Belarusian Hindus go on hunger strike after being arrested during outdoor service
MINSK, Belarus - Twelve Hindus from Belarus began a hunger strike on Sunday to protest against what they said was increasing state persecution after this former Soviet republic's lower house of parliament passed a strict new bill on religion.
The seven men and five women were among 17 arrested Saturday evening while singing Hindu songs and hymns in a Belarusian park, said Tatyana Akadanova, who was also arrested but released because she had small children with her.
They were accused of holding an unsanctioned procession and meeting, Akadanova said.
She said the arrest was trigged by a bill passed late last month that prohibits churches will less than 20 years' presence in Belarus from publishing literature or establishing missions and bans organized prayer by denominations with less than 20 Belarus citizens as members.
The bill, which still has to be passed by the upper house of parliament and signed by President Alexander Lukashenko, also enshrines the Russian Orthodox Church's dominant role in the country.
"Persecution has already begun," said Akadanova, adding that the group had earlier been refused permission to officially register and denied the use of a hall to hold their religious services.

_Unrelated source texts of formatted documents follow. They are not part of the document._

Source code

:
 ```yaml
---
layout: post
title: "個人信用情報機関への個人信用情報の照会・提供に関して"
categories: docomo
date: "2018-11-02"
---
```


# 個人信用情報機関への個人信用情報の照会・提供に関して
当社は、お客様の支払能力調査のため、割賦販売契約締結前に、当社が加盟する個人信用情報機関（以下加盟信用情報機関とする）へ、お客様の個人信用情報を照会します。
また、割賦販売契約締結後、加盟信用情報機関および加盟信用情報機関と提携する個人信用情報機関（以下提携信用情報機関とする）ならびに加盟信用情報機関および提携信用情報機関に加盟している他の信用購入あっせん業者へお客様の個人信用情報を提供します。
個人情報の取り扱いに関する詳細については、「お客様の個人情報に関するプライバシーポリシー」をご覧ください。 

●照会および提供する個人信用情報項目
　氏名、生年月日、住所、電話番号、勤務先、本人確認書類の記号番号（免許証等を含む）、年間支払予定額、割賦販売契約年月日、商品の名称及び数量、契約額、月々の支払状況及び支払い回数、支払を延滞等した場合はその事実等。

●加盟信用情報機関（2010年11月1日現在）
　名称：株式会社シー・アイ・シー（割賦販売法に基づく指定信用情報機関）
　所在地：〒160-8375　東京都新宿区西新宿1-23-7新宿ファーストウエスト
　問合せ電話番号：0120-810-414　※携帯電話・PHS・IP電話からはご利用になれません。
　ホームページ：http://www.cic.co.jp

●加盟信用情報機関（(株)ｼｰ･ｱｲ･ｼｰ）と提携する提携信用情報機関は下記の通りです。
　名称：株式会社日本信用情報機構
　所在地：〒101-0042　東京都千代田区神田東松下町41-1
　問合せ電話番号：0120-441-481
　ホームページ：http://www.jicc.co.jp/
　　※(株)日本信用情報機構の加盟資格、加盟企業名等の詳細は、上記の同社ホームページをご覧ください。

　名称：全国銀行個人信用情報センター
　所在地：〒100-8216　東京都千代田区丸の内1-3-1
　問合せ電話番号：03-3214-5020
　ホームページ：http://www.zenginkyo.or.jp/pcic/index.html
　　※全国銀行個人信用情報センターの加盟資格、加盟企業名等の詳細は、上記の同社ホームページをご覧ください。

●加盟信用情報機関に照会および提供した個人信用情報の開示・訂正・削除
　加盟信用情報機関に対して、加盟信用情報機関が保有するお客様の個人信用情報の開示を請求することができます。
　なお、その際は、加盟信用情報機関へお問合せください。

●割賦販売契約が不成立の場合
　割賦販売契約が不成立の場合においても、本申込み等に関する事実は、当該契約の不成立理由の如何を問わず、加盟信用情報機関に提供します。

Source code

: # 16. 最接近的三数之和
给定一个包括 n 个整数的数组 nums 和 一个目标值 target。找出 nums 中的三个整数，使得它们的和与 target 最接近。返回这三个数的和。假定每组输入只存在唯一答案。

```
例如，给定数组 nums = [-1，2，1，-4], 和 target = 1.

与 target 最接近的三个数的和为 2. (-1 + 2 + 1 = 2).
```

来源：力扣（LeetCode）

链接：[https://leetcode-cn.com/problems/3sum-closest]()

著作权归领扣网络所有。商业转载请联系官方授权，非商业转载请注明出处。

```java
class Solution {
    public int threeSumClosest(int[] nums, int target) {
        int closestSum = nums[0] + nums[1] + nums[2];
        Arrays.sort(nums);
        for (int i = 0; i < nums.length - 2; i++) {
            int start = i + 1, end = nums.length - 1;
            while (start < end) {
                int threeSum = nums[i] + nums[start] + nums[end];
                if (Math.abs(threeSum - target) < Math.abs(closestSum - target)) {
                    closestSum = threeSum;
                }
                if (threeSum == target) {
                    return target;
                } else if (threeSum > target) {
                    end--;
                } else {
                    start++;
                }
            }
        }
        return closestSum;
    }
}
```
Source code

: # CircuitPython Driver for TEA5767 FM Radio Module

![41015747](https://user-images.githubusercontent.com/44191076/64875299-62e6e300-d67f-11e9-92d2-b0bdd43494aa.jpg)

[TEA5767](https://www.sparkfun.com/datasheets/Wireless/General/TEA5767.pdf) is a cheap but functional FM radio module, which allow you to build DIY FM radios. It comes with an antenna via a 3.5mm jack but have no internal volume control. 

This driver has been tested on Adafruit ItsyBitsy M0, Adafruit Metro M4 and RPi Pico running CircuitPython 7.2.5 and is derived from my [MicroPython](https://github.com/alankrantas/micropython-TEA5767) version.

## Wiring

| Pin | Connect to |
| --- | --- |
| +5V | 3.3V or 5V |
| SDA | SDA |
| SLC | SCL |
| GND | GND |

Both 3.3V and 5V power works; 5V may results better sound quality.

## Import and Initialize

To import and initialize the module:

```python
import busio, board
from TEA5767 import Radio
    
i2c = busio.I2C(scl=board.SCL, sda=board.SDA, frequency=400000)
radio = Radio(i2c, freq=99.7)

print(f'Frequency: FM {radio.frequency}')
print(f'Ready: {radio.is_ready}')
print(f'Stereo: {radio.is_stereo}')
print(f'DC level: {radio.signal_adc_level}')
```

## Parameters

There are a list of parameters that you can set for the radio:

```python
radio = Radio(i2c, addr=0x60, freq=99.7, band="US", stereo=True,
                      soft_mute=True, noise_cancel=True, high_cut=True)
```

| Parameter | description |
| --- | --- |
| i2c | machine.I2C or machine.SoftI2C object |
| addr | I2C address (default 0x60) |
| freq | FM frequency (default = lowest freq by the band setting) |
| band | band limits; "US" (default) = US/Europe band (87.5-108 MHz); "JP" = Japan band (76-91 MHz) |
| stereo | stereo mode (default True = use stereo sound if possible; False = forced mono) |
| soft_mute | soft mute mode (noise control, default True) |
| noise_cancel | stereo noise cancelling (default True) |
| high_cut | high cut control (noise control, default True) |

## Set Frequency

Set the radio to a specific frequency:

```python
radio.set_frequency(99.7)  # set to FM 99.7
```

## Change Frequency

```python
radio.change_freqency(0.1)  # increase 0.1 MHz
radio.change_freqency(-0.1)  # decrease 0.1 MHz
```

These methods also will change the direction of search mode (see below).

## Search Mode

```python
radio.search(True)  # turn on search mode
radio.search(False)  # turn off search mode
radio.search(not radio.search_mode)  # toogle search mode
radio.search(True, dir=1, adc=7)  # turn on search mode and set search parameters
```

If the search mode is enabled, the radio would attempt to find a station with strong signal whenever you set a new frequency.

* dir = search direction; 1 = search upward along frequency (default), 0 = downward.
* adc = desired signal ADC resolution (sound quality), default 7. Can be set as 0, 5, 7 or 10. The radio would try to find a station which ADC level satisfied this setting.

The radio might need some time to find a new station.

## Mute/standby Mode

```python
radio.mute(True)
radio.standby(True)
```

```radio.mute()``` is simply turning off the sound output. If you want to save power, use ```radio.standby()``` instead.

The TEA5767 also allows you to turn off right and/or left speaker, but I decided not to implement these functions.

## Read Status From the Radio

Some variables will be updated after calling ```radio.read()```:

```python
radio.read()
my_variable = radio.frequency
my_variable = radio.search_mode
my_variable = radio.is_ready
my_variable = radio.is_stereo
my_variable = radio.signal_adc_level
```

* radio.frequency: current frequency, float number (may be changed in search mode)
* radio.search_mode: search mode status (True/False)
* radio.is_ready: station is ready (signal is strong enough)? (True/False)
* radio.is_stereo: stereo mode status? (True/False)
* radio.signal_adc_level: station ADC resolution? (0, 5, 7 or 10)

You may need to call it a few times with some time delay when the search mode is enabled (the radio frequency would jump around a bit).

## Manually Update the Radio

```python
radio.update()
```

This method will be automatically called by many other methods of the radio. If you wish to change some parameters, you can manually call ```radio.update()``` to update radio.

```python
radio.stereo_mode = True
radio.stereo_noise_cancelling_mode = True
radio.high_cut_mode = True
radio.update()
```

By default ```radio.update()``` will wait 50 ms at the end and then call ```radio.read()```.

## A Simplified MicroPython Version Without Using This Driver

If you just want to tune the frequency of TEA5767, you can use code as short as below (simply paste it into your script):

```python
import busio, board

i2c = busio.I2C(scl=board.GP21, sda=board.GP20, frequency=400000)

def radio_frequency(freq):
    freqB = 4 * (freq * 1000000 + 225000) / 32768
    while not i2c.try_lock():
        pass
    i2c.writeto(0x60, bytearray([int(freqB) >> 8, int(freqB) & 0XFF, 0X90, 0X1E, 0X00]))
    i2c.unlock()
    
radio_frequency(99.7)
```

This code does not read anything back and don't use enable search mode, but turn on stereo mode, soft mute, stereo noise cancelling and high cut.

The 12 Hindus, all citizens of Belarus, began their hunger strike while waiting in a police processing facility, where they were being held until their appearance in court. Officials at the processing center confirmed that the group had begun a hunger strike, and said that a court hearing would be held soon.
Akadanova warned that if the new bill is signed into law then many Hindus "will be forced to leave the country because of persecution by authorities."
The Russian Orthodox Church, which had supported the bill, complains in Belarus and Russia that other religions are poaching converts from people who historically would have been Orthodox believers.